You will not achieve it. The syslog() library function logs to the systemd journal. The server listening on the well-known /dev/log socket that the library talks to is not rsyslogd. It is systemd-journald. rsyslogd is attached to the other side of systemd-journald, and the library function is not talking to it. No amount of fiddling with rsyslog configuration will alter this.

The only way to not send stuff via systemd-journald is to use some other route to the destination, not the syslog() library function talking to the well known socket

Ironically, that could be the proper and simpler place for application logs: standard error. Connect standard error up to a pipe that talks to some program that transports it over the network to a remote log collector.

My preferred setup for this sort of stuff is to run the applications as "main" services under a daemontools-family service manager.

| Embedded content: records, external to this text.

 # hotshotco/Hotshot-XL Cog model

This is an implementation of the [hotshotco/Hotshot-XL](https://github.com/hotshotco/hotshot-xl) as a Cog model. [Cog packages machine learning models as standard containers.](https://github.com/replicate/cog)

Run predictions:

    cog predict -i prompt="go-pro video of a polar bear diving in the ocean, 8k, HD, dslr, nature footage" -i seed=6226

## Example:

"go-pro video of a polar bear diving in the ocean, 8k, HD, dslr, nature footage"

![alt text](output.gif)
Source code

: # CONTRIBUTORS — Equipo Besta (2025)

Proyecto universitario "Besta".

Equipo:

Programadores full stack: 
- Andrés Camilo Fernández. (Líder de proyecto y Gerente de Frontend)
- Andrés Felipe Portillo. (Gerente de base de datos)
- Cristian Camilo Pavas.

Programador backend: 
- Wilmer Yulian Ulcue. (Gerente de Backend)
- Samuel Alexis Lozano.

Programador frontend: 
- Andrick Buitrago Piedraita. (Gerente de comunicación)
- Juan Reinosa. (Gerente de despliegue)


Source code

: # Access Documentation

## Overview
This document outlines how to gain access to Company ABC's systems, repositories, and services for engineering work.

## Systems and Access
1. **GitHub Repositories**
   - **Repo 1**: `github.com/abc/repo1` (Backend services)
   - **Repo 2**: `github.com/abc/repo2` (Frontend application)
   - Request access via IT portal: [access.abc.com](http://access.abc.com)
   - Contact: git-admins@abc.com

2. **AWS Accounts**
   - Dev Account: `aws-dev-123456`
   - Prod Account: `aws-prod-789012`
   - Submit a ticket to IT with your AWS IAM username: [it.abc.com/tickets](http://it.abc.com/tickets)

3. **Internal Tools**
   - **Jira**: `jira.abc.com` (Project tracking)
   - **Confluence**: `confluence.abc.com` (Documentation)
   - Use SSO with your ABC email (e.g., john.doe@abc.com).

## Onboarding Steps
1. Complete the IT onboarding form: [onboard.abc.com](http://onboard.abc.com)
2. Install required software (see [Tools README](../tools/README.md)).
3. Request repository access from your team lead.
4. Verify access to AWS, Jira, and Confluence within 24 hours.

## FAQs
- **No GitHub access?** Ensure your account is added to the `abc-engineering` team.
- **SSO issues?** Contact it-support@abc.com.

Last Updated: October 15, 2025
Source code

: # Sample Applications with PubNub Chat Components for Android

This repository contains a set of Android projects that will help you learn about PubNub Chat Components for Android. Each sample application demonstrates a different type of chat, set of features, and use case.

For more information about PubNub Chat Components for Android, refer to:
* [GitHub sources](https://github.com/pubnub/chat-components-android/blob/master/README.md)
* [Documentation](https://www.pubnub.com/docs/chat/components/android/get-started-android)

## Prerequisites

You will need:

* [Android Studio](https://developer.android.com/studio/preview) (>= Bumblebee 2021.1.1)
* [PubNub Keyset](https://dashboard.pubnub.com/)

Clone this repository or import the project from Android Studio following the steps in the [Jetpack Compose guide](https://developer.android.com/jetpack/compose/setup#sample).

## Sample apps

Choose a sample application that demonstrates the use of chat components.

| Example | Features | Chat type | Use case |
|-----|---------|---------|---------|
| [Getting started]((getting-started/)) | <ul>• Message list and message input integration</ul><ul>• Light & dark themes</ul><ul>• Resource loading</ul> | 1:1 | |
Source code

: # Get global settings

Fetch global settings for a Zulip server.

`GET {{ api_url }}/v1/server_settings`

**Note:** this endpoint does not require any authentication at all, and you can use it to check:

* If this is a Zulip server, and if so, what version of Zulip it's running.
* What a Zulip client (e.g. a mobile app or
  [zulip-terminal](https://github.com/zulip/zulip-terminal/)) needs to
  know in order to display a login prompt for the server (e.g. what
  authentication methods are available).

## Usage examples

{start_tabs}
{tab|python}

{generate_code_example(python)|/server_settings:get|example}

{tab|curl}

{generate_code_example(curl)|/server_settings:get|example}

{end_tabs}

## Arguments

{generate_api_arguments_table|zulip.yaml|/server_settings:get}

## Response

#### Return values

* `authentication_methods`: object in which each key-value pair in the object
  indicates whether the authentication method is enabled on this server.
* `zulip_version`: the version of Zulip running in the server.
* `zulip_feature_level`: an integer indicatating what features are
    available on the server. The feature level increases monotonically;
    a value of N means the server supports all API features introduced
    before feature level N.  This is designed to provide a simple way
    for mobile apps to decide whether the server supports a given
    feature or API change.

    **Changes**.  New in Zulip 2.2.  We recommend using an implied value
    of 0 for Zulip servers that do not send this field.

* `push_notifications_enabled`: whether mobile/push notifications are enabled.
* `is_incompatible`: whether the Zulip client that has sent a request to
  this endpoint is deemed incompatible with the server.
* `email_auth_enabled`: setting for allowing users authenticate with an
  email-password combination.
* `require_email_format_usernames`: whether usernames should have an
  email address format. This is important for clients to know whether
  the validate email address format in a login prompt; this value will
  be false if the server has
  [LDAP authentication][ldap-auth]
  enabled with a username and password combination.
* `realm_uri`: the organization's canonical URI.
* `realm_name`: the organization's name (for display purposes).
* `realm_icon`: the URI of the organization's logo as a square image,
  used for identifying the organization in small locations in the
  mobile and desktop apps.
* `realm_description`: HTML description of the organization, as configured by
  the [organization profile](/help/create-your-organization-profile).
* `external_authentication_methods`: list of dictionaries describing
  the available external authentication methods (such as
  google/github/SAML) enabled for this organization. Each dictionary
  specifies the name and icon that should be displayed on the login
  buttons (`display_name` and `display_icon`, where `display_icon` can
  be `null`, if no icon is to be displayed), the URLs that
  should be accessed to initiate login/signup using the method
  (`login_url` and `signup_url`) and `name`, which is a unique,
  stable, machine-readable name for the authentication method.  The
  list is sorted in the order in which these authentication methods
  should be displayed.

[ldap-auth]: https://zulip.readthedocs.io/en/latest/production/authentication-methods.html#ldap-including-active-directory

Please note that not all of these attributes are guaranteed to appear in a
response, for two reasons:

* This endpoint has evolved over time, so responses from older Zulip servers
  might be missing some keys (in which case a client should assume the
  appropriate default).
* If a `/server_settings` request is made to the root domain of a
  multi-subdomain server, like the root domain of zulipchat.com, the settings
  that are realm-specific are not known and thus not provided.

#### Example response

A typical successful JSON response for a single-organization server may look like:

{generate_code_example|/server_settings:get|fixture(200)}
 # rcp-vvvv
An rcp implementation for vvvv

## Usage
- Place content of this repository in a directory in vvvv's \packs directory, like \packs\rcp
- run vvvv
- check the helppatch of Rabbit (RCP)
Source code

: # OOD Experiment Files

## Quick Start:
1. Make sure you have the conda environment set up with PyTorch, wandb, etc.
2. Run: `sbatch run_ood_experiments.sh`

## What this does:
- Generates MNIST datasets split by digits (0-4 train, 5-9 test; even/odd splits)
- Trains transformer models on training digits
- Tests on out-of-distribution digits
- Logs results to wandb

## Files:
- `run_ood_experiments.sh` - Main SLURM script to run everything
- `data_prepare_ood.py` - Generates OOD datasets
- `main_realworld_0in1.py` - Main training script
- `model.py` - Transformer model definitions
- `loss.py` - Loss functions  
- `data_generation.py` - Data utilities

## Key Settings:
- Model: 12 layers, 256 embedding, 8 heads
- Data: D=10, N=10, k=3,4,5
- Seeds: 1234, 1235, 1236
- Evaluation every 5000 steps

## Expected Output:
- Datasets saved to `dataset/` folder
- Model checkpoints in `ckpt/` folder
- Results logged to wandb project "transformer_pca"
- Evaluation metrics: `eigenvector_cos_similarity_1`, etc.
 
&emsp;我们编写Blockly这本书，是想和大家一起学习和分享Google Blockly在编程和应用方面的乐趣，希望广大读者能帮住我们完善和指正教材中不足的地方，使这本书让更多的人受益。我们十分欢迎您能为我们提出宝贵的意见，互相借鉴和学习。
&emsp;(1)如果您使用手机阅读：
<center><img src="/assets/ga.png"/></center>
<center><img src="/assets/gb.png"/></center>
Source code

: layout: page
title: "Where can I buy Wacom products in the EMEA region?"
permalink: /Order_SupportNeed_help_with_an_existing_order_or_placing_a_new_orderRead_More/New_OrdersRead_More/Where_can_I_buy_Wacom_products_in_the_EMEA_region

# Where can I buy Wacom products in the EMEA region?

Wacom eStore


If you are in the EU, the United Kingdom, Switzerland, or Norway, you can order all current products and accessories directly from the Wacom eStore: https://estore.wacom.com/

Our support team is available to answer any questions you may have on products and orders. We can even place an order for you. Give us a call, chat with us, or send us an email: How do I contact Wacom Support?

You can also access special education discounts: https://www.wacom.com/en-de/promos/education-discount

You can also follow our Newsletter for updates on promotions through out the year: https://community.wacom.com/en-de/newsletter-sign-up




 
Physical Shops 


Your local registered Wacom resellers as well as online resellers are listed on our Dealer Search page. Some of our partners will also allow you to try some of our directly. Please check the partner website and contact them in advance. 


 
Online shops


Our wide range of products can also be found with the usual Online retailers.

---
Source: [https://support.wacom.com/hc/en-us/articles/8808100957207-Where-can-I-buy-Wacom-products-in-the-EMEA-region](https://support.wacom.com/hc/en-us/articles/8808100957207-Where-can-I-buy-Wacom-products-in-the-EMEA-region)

  • The applications log to standard error.
  • The usual daemontools-style service management has log services whose standard inputs are connected via pipes to the applications' standard errors. Service management handles setting these pipes up between the "main" and "log" services.
  • These log services run cyclog, multilog, s6-log, svlogd, or some such and dump logs into local (strictly size-capped, automatically rotated, insulated from the application) log directories.
  • A further service watches these log directories and feeds new information across the network to a centralized log server running logstash or some such. My export-to-rsyslog tool was designed for this.

The benefits to this are:

  • that there are local, immediately accessible, per-application, individual (not mixed with, or flooded by, other things), recent logs;
  • that flaky network connectivity to the log server does not exert back-pressure upon applications (as it would in a more direct model where application standard error talks over the network, or directly to a process that immediately relays over the network);
  • that the network transport is entirely non-invasive with respect to the local logging, can be set up later (when volume grows enough to need something like a centralized logstash), and can be reconfigured (adding/removing what applications' logs are sent over the network) without affecting it; and
  • that in extremis one can even arrange to replay recent log data to a flaky/accidentally wiped log server.